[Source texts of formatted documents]

------------------------------------------------------------------------

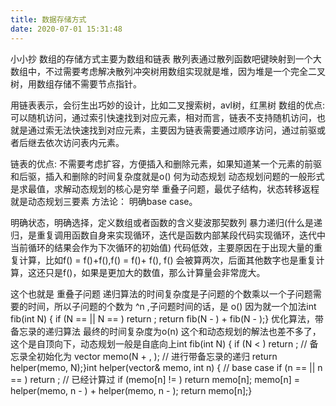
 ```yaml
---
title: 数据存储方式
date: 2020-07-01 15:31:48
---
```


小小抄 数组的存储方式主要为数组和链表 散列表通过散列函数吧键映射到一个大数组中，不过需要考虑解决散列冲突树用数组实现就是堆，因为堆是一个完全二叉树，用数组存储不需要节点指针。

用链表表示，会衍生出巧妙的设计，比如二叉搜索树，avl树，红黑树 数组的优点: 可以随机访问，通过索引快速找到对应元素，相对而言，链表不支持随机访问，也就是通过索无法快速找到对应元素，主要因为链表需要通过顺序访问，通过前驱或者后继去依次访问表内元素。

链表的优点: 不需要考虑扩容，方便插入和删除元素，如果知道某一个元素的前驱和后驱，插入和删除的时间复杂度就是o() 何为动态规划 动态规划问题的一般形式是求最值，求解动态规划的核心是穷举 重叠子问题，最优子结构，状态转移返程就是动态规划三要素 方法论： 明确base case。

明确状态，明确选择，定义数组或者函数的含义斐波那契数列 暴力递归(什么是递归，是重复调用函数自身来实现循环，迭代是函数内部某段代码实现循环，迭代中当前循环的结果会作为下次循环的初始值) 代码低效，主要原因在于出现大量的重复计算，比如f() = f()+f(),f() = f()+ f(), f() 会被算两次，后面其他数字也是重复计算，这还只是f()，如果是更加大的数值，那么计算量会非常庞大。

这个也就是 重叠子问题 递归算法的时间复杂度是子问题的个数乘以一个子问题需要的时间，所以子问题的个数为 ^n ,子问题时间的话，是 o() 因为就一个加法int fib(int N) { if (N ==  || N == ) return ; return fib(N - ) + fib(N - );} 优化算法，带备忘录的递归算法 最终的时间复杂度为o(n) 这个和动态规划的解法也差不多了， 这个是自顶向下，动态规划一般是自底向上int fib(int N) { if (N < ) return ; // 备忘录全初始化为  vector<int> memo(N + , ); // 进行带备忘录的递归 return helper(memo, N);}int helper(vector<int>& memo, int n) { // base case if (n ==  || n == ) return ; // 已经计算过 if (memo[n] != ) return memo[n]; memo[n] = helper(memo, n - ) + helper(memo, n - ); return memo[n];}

------------------------------------------------------------------------

**WHAT TO DO:** Would you please copy exactly the part of the entries above that begins at the line containing "链表的优点: 不需要考虑扩容，方便插入和删除元素，如果知道某一个元素的前驱和后驱，插入和删除的时间复杂度就是o() 何为动态规划" and ends at the line containing "f(), f() 会被算两次，后面其他数字也是重复计算，这还只是f()，如果是更加大的数值，那么计算量会非常庞大。", both lines included?

**TASK ANSWER:**
链表的优点: 不需要考虑扩容，方便插入和删除元素，如果知道某一个元素的前驱和后驱，插入和删除的时间复杂度就是o() 何为动态规划 动态规划问题的一般形式是求最值，求解动态规划的核心是穷举 重叠子问题，最优子结构，状态转移返程就是动态规划三要素 方法论： 明确base case。

明确状态，明确选择，定义数组或者函数的含义斐波那契数列 暴力递归(什么是递归，是重复调用函数自身来实现循环，迭代是函数内部某段代码实现循环，迭代中当前循环的结果会作为下次循环的初始值) 代码低效，主要原因在于出现大量的重复计算，比如f() = f()+f(),f() = f()+ f(), f() 会被算两次，后面其他数字也是重复计算，这还只是f()，如果是更加大的数值，那么计算量会非常庞大。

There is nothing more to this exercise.